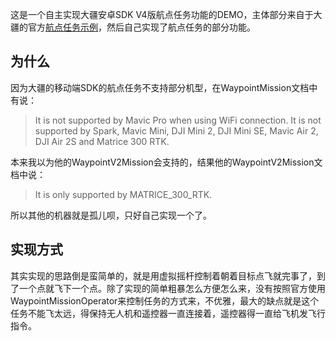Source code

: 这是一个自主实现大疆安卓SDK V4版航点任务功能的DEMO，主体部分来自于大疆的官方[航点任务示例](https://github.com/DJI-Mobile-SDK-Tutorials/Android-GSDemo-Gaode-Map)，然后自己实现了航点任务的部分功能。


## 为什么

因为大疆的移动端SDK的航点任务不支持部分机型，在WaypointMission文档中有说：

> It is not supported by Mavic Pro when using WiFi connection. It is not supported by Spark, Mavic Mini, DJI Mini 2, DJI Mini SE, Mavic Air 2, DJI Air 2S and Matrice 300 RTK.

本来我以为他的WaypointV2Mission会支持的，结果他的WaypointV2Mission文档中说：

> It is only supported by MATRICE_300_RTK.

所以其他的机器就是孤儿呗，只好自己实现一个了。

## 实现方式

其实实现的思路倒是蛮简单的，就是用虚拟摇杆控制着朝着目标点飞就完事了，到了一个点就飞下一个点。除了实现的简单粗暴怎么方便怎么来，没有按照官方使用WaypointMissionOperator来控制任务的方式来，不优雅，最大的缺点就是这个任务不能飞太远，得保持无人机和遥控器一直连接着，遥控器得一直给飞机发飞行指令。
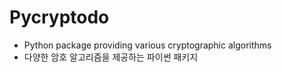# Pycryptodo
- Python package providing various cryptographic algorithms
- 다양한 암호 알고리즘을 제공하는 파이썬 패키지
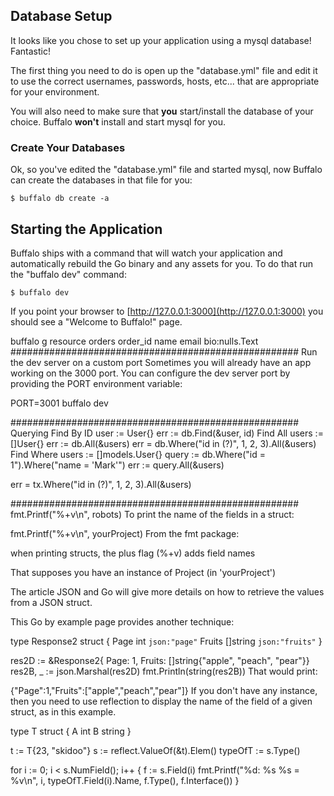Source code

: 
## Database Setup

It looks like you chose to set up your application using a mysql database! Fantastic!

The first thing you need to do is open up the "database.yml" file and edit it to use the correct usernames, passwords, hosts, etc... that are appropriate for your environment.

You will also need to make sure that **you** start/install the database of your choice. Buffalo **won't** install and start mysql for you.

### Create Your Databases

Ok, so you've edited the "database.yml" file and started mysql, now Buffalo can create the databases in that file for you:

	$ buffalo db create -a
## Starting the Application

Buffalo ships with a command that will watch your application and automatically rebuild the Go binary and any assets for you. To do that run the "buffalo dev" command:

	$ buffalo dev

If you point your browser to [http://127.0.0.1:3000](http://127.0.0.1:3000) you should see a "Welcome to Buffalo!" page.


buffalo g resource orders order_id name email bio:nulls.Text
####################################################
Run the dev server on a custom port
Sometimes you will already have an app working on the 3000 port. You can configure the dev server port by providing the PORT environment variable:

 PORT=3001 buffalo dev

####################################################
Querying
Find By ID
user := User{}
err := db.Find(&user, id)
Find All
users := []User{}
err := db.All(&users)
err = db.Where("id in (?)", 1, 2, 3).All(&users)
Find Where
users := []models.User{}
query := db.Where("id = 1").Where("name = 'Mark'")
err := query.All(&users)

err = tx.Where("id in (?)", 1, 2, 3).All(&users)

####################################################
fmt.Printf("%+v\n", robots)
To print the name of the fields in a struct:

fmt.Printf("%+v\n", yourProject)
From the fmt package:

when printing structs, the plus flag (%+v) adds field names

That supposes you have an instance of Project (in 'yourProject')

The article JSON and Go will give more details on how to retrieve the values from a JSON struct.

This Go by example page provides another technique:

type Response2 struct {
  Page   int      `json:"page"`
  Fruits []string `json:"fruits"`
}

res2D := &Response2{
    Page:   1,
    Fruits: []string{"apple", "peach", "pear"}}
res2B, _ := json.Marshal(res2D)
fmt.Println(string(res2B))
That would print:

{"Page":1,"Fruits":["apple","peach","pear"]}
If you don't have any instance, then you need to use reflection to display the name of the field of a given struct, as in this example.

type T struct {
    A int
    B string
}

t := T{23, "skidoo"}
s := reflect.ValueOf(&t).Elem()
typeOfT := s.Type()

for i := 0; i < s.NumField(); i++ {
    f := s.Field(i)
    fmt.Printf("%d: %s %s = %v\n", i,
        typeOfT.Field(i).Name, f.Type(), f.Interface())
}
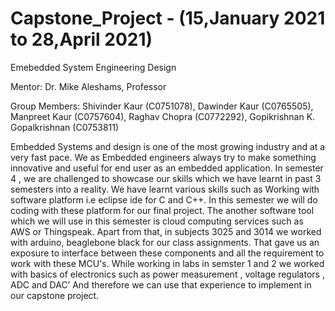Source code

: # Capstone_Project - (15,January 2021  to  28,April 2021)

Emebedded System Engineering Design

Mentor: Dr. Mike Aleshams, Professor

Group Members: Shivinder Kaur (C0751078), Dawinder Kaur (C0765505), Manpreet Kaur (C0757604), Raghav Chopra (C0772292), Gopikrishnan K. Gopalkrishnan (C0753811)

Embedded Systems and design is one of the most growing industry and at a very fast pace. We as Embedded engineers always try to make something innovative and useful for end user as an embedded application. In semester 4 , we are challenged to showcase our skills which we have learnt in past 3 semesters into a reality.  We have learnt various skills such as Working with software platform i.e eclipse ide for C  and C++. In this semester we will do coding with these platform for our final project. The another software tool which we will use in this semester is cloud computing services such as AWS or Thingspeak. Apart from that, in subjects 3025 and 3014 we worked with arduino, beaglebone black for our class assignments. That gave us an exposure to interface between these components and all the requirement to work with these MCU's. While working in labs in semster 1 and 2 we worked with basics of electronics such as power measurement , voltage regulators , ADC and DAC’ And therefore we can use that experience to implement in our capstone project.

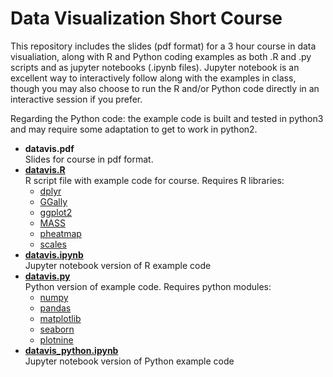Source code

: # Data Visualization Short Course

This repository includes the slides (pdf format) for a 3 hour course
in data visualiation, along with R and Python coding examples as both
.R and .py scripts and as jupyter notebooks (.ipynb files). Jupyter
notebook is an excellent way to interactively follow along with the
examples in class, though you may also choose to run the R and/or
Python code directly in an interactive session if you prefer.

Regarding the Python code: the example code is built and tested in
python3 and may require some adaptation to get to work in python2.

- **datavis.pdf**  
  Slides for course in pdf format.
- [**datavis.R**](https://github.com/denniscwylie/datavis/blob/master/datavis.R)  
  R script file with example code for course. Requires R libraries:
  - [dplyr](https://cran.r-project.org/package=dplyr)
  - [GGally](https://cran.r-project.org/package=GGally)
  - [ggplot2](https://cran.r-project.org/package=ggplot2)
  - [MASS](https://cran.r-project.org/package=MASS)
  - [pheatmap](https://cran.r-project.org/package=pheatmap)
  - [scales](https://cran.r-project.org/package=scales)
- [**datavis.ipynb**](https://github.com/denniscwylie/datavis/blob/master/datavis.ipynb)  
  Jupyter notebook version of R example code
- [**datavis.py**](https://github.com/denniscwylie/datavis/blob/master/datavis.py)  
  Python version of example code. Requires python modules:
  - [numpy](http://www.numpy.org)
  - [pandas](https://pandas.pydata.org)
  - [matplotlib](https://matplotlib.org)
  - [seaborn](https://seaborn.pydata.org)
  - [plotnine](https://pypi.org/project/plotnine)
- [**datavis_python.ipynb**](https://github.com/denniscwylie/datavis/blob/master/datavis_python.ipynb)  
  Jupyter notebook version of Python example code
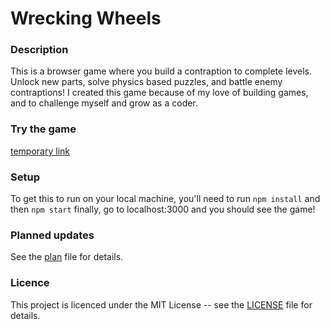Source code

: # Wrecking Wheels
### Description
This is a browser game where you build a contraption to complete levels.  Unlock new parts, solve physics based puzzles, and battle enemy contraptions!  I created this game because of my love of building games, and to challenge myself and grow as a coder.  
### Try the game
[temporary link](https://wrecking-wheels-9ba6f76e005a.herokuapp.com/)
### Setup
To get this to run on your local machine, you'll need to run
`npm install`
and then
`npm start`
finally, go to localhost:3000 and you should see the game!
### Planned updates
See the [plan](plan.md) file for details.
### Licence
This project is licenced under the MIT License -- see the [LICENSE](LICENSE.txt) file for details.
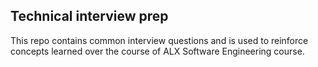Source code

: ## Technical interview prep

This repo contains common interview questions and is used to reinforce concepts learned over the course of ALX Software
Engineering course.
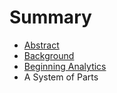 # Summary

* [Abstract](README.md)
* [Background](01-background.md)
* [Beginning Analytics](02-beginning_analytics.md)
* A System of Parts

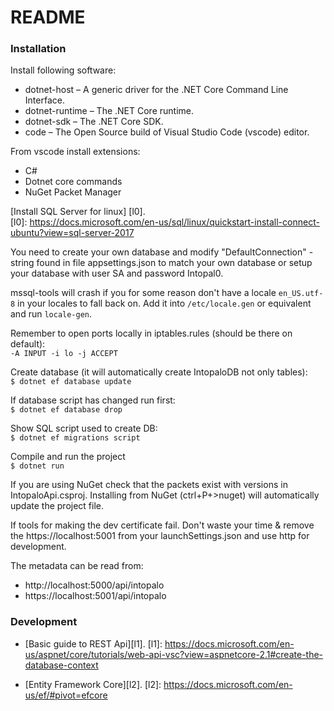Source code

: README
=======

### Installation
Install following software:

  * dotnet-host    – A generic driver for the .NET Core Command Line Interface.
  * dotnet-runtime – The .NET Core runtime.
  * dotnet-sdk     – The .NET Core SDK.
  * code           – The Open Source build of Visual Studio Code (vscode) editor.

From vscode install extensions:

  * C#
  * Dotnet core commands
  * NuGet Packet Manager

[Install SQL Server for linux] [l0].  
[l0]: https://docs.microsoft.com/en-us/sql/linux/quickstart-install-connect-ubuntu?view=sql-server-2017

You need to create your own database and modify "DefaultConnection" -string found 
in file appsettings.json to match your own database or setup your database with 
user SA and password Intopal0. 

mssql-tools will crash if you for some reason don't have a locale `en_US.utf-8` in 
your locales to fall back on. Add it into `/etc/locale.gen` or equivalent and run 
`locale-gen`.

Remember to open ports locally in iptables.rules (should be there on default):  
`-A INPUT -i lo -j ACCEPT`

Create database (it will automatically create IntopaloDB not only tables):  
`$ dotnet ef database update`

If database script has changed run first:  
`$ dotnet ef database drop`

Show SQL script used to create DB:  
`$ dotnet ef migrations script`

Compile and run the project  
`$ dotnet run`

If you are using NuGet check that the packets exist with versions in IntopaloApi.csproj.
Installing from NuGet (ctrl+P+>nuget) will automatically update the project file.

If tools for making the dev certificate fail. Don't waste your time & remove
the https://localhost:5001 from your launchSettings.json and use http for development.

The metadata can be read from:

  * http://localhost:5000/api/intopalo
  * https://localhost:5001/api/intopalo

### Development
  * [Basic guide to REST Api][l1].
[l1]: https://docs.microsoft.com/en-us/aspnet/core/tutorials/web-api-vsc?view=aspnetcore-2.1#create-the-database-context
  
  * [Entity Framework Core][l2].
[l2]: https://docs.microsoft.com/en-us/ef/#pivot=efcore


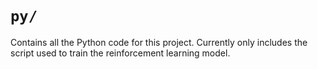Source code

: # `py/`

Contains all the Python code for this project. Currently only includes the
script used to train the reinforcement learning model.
********
* What you need to do *
Whenever a line of the data includes "along", copy that line.

* Written response *
in data visualiation, along with R and Python coding examples as both
notebook is an excellent way to interactively follow along with the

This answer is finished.